Though most of her Ph.D. work has been computational, Shulgina spent some time in her third year doing benchwork in the Murray Lab. Her goal was to verify an unexpected result from Codetta. Normally, the program yields one amino acid per codon, but, on one yeast genome sequence, the program stalled and wouldn’t produce a result. It turned out that particular codon was likely being translated as two different amino acids.
Shulgina tested Codetta by running large-scale screens of genomes from GenBank. She published the results from this screen in the journal eLife last year.
Codetta is available on GitHub for use by the scientific community. Shulgina says several people from the scientific community have reached out to her with questions about how to use it. Although Shulgina will most likely move on to other scientific questions in the next phase of her career, she hopes that using Codetta or a similar program to verify which genetic code an organism uses will catch on more widely. Existing protein databases are mostly extrapolated from DNA sequencing data, assuming the standard code.
“If people are rarely checking whether you’re using the right genetic code, then it’s possible that some portion of the sequences in these databases are not accurate,” she says. “So it’s important to check the genetic code to ensure the accuracy of these widely used protein sequence databases that are behind much research in biology.”
“My dream is that even people who don’t care about looking for new genetic codes will use it,” she adds.
“Kate is an inspiration,” says MCB faculty and Shulgina’s adviser Sean Eddy. “She is driven by pure scientific curiosity, and she has a fierce intellect and rigorous standards. She came to my lab with her own original idea and she chased it through to fruition.
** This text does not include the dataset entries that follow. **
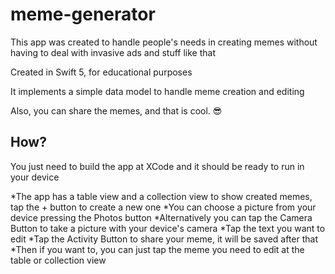 #  meme-generator

This app was created to handle people's needs in creating memes without having to deal with invasive ads and stuff like that

Created in Swift 5, for educational purposes

It implements a simple data model to handle meme creation and editing

Also, you can share the memes, and that is cool. 😎

How?
-----

You just need to build the app at XCode and it should be ready to run in your device

*The app has a table view and a collection view to show created memes, tap the + button to create a new one
*You can choose a picture from your device pressing the Photos button
*Alternatively you can tap the Camera Button to take a picture with your device's camera
*Tap the text you want to edit
*Tap the Activity Button to share your meme, it will be saved after that
*Then if you want to, you can just tap the meme you need to edit at the table or collection view



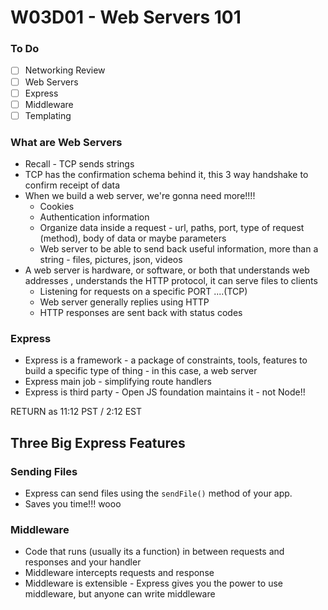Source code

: # W03D01 - Web Servers 101

### To Do

- [ ] Networking Review
- [ ] Web Servers
- [ ] Express
- [ ] Middleware
- [ ] Templating

### What are Web Servers

- Recall - TCP sends strings
- TCP has the confirmation schema behind it, this 3 way handshake to confirm receipt of data
- When we build a web server, we're gonna need more!!!!
  - Cookies
  - Authentication information
  - Organize data inside a request - url, paths, port, type of request (method), body of data or maybe parameters
  - Web server to be able to send back useful information, more than a string - files, pictures, json, videos
- A web server is hardware, or software, or both that understands web addresses , understands the HTTP protocol, it can serve files to clients
  - Listening for requests on a specific PORT ....(TCP)
  - Web server generally replies using HTTP
  - HTTP responses are sent back with status codes

### Express

- Express is a framework - a package of constraints, tools, features to build a specific type of thing - in this case, a web server
- Express main job - simplifying route handlers
- Express is third party - Open JS foundation maintains it - not Node!!

RETURN as 11:12 PST / 2:12 EST

## Three Big Express Features

### Sending Files

- Express can send files using the `sendFile()` method of your app.
- Saves you time!!! wooo

### Middleware

- Code that runs (usually its a function) in between requests and responses and your handler
- Middleware intercepts requests and response
- Middleware is extensible - Express gives you the power to use middleware, but anyone can write middleware
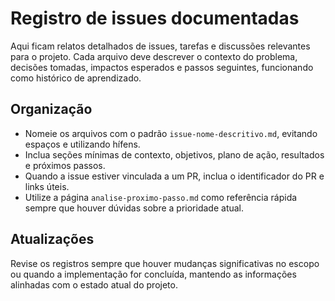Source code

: # Registro de issues documentadas

Aqui ficam relatos detalhados de issues, tarefas e discussões relevantes para o projeto. Cada arquivo deve descrever o contexto do problema, decisões tomadas, impactos esperados e passos seguintes, funcionando como histórico de aprendizado.

## Organização
- Nomeie os arquivos com o padrão `issue-nome-descritivo.md`, evitando espaços e utilizando hífens.
- Inclua seções mínimas de contexto, objetivos, plano de ação, resultados e próximos passos.
- Quando a issue estiver vinculada a um PR, inclua o identificador do PR e links úteis.
- Utilize a página `analise-proximo-passo.md` como referência rápida sempre que houver dúvidas sobre a prioridade atual.

## Atualizações
Revise os registros sempre que houver mudanças significativas no escopo ou quando a implementação for concluída, mantendo as informações alinhadas com o estado atual do projeto.
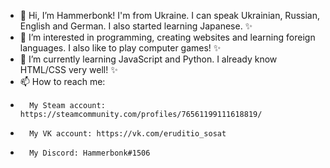 - 👋 Hi, I’m Hammerbonk! I'm from Ukraine. I can speak Ukrainian, Russian, English and German. I also started learning Japanese. ✨
- 👀 I’m interested in programming, creating websites and learning foreign languages. I also like to play computer games! ✨
- 🌱 I’m currently learning JavaScript and Python. I already know HTML/CSS very well! ✨
- 📫 How to reach me:
-       My Steam account: https://steamcommunity.com/profiles/76561199111618819/
-       My VK account: https://vk.com/eruditio_sosat
-       My Discord: Hammerbonk#1506

<!---
Hammerbonk/Hammerbonk is a ✨ special ✨ repository because its `README.md` (this file) appears on your GitHub profile.
You can click the Preview link to take a look at your changes.
--->
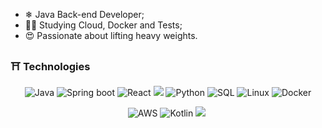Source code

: - ❄ Java Back-end Developer;
- 🕵️‍♀️ Studying Cloud, Docker and Tests;
- 😍 Passionate about lifting heavy weights.
  
<h3> 
  ⛩ Technologies
</h3>
<div align="center">
  <img src="https://custom-icon-badges.demolab.com/badge/Java-24273a.svg?style=for-the-badge&logo=java-bold&logoColor=E0144C" alt="Java"/>
  <img src="https://img.shields.io/badge/spring-24273a?style=for-the-badge&logo=spring&logoColor=white" alt="Spring boot"/>
  <img src="https://img.shields.io/badge/react-24273a?style=for-the-badge&logo=react&logoColor=%2361DAFB" alt="React"/>
  <img src="https://img.shields.io/badge/postgres-24273a?style=for-the-badge&logo=postgresql&logoColor=white alt="PostgreSQL"/>
  <img src="https://img.shields.io/badge/Python-24273a?logo=python&style=for-the-badge&logoColor=3776AB" alt="Python"/>
  <img src="https://custom-icon-badges.demolab.com/badge/SQL-24273a.svg?style=for-the-badge&logo=database&logoColor=fea314" alt="SQL"/>
  <img src="https://img.shields.io/badge/Linux-24273a?style=for-the-badge&logo=linux&logoColor=FCC624" alt="Linux"/>
  <img src="https://img.shields.io/badge/Docker-24273a.svg?style=for-the-badge&logo=docker&logoColor=#2da9e3" alt="Docker"/>
  <img src="https://img.shields.io/badge/AWS-24273a?logo=amazon-aws&logoColor=e69f2e&style=for-the-badge" alt="AWS">
  <img src="https://img.shields.io/badge/kotlin-24273a?style=for-the-badge&logo=kotlin&logoColor=white" alt="Kotlin">
  <img src="https://img.shields.io/badge/javascript-24273a?style=for-the-badge&logo=javascript&logoColor=%23F7DF1E alt="JavaScript"/>


<img src="https://raw.githubusercontent.com/catppuccin/catppuccin/main/assets/misc/transparent.png" height="30" width="0px" />
</div>
<div align="center">

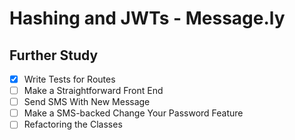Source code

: Hashing and JWTs - Message.ly
=============================

## Further Study

- [x] Write Tests for Routes
- [ ] Make a Straightforward Front End
- [ ] Send SMS With New Message
- [ ] Make a SMS-backed Change Your Password Feature
- [ ] Refactoring the Classes
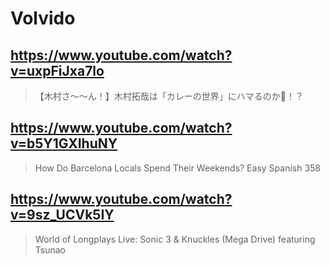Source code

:# Volvido

## https://www.youtube.com/watch?v=uxpFiJxa7lo

> 【木村さ〜〜ん！】木村拓哉は「カレーの世界」にハマるのか🍛！？

## https://www.youtube.com/watch?v=b5Y1GXIhuNY 

> How Do Barcelona Locals Spend Their Weekends? Easy Spanish 358 
 
## https://www.youtube.com/watch?v=9sz_UCVk5IY

>  World of Longplays Live: Sonic 3 & Knuckles (Mega Drive) featuring Tsunao 
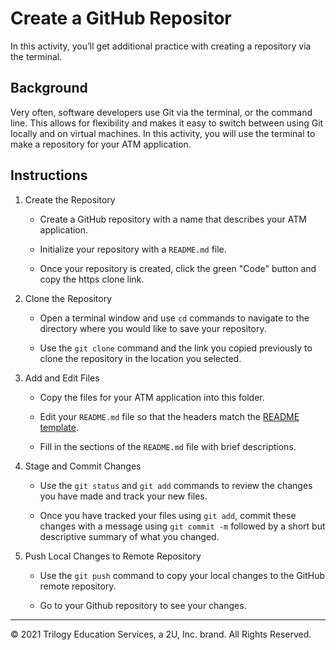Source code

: # Create a GitHub Repositor

In this activity, you’ll get additional practice with creating a repository via the terminal.

## Background

Very often, software developers use Git via the terminal, or the command line. This allows for flexibility and makes it easy to switch between using Git locally and on virtual machines. In this activity, you will use the terminal to make a repository for your ATM application.

## Instructions

1. Create the Repository

    * Create a GitHub repository with a name that describes your ATM application.

    * Initialize your repository with a `README.md` file.

    * Once your repository is created, click the green "Code" button and copy the https clone link.

2. Clone the Repository

    * Open a terminal window and use `cd` commands to navigate to the directory where you would like to save your repository.

    * Use the `git clone` command and the link you copied previously to clone the repository in the location you selected.

3. Add and Edit Files

    * Copy the files for your ATM application into this folder.

    * Edit your `README.md` file so that the headers match the [README template](Template/README_Template.md).

    * Fill in the sections of the `README.md` file with brief descriptions.

4. Stage and Commit Changes

    * Use the `git status` and `git add` commands to review the changes you have made and track your new files.

    * Once you have tracked your files using `git add`, commit these changes with a message using `git commit -m` followed by a short but descriptive summary of what you changed.

5. Push Local Changes to Remote Repository

    * Use the `git push` command to copy your local changes to the GitHub remote repository.

    * Go to your Github repository to see your changes.

---

© 2021 Trilogy Education Services, a 2U, Inc. brand. All Rights Reserved.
What she’s done is an ideal and beautiful example of what a PhD project can and should be like.”
Shulgina is still an avid birder and, now, a mushroom hunter. Spending time in the woods is often a “meditative” experience, she says.“Mushroom foraging and birding are kind of similar,” she says. “You go out in the forest, and you have to really pay attention. Take hen-of-the-woods. It grows at the base of oak trees, and it looks like a pile of leaves. So you really have to be very observant.”
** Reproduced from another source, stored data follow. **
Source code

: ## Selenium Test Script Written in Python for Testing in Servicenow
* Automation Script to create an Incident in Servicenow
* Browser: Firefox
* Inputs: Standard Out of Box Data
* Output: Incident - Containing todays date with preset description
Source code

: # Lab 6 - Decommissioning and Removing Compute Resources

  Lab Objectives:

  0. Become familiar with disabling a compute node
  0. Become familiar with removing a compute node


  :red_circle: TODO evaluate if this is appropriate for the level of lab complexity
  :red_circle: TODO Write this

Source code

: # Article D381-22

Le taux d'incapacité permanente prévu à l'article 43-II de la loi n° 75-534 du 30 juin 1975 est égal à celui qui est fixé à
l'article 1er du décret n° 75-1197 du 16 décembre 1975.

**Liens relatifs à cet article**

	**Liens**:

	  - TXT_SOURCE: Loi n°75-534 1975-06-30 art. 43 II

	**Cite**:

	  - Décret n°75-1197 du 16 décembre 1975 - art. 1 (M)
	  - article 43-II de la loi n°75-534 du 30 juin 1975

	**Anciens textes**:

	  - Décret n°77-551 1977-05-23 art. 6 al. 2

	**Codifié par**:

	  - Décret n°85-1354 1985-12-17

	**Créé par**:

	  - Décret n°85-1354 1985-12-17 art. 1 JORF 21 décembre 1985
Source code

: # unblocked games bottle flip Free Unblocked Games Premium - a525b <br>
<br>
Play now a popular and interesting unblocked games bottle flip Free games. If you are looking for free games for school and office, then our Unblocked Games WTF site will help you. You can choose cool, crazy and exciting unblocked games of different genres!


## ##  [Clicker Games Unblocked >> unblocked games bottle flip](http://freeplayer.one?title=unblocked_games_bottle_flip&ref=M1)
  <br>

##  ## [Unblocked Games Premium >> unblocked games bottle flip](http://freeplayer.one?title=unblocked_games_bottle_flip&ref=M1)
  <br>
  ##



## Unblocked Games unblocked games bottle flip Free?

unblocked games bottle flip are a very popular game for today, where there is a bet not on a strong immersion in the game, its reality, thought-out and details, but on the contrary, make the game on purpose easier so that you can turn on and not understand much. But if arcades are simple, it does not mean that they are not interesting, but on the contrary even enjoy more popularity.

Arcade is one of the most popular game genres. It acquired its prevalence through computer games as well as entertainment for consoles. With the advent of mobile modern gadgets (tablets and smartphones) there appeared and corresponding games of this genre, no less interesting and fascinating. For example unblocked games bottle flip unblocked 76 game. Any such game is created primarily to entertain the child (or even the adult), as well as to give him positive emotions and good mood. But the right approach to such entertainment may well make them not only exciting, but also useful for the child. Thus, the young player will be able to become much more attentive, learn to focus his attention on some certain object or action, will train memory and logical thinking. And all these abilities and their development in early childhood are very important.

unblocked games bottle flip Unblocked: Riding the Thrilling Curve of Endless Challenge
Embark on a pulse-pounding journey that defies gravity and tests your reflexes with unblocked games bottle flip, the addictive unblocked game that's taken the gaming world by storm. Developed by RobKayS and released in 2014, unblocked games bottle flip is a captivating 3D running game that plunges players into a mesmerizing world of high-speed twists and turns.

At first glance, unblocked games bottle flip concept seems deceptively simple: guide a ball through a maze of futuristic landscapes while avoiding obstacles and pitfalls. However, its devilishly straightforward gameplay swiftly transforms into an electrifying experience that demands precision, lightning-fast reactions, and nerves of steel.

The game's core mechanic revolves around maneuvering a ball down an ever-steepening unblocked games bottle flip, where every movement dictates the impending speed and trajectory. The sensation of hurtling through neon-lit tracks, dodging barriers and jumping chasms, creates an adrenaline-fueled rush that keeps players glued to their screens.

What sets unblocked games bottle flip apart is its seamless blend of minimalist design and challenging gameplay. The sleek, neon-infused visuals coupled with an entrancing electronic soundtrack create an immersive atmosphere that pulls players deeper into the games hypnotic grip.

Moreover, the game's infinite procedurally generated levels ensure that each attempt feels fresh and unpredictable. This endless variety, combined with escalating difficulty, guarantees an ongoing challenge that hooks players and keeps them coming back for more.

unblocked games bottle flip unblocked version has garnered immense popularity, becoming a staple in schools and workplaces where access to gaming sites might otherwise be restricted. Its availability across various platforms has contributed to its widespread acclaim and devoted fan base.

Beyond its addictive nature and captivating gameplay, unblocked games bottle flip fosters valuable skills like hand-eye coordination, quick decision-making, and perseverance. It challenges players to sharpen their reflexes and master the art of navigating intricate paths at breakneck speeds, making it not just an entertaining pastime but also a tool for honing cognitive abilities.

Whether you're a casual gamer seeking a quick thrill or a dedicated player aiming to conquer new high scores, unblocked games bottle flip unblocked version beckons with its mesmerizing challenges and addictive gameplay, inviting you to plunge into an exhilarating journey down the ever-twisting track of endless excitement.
Shulgina says conducting her thesis research on a topic she came up with independently has given her a sense of ownership over her research that will carry over into future steps of her scientific career. At present, she is in the early stage of applying to postdoctoral positions.
“My perspective is, ‘Standing where I am right now, which option seems most appealing? What seems most exciting?’” she says. “And if that takes me to become a PI, then it will, and if it takes me somewhere else, then that’s what I’ll do.”